(Saved entries)

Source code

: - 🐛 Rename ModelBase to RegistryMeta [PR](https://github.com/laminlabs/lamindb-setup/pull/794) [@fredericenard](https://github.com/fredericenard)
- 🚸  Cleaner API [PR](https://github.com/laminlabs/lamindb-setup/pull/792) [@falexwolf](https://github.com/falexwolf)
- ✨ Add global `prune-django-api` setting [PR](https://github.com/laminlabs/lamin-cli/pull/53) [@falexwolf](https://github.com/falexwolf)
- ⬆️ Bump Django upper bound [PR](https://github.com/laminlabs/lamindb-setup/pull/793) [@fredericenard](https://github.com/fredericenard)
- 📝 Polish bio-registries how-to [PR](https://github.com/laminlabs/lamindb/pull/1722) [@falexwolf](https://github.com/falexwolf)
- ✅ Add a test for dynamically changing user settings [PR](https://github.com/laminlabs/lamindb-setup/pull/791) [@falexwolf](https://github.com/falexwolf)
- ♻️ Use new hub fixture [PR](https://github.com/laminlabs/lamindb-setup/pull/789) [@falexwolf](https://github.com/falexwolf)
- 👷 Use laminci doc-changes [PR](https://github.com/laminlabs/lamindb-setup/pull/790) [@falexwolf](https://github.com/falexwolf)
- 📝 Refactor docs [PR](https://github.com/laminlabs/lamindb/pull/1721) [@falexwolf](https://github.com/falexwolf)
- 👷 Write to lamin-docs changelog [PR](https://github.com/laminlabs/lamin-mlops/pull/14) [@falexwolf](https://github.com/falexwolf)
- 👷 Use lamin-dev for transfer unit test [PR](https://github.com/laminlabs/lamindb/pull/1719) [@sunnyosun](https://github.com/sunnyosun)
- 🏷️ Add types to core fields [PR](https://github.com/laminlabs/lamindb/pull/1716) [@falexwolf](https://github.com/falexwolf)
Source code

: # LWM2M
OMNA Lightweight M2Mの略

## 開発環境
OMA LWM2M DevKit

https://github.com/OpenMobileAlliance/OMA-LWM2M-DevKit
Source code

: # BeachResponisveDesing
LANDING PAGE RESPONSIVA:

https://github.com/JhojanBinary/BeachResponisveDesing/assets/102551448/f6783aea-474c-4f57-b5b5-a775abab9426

**THE PROBLEM**: The reply is to be an exact repeat of the records above.

**REPLY**:
Source code

: - 🐛 Rename ModelBase to RegistryMeta [PR](https://github.com/laminlabs/lamindb-setup/pull/794) [@fredericenard](https://github.com/fredericenard)
- 🚸  Cleaner API [PR](https://github.com/laminlabs/lamindb-setup/pull/792) [@falexwolf](https://github.com/falexwolf)
- ✨ Add global `prune-django-api` setting [PR](https://github.com/laminlabs/lamin-cli/pull/53) [@falexwolf](https://github.com/falexwolf)
- ⬆️ Bump Django upper bound [PR](https://github.com/laminlabs/lamindb-setup/pull/793) [@fredericenard](https://github.com/fredericenard)
- 📝 Polish bio-registries how-to [PR](https://github.com/laminlabs/lamindb/pull/1722) [@falexwolf](https://github.com/falexwolf)
- ✅ Add a test for dynamically changing user settings [PR](https://github.com/laminlabs/lamindb-setup/pull/791) [@falexwolf](https://github.com/falexwolf)
- ♻️ Use new hub fixture [PR](https://github.com/laminlabs/lamindb-setup/pull/789) [@falexwolf](https://github.com/falexwolf)
- 👷 Use laminci doc-changes [PR](https://github.com/laminlabs/lamindb-setup/pull/790) [@falexwolf](https://github.com/falexwolf)
- 📝 Refactor docs [PR](https://github.com/laminlabs/lamindb/pull/1721) [@falexwolf](https://github.com/falexwolf)
- 👷 Write to lamin-docs changelog [PR](https://github.com/laminlabs/lamin-mlops/pull/14) [@falexwolf](https://github.com/falexwolf)
- 👷 Use lamin-dev for transfer unit test [PR](https://github.com/laminlabs/lamindb/pull/1719) [@sunnyosun](https://github.com/sunnyosun)
- 🏷️ Add types to core fields [PR](https://github.com/laminlabs/lamindb/pull/1716) [@falexwolf](https://github.com/falexwolf)
Source code

: # LWM2M
OMNA Lightweight M2Mの略

## 開発環境
OMA LWM2M DevKit

https://github.com/OpenMobileAlliance/OMA-LWM2M-DevKit
Source code

: # BeachResponisveDesing
LANDING PAGE RESPONSIVA:

https://github.com/JhojanBinary/BeachResponisveDesing/assets/102551448/f6783aea-474c-4f57-b5b5-a775abab9426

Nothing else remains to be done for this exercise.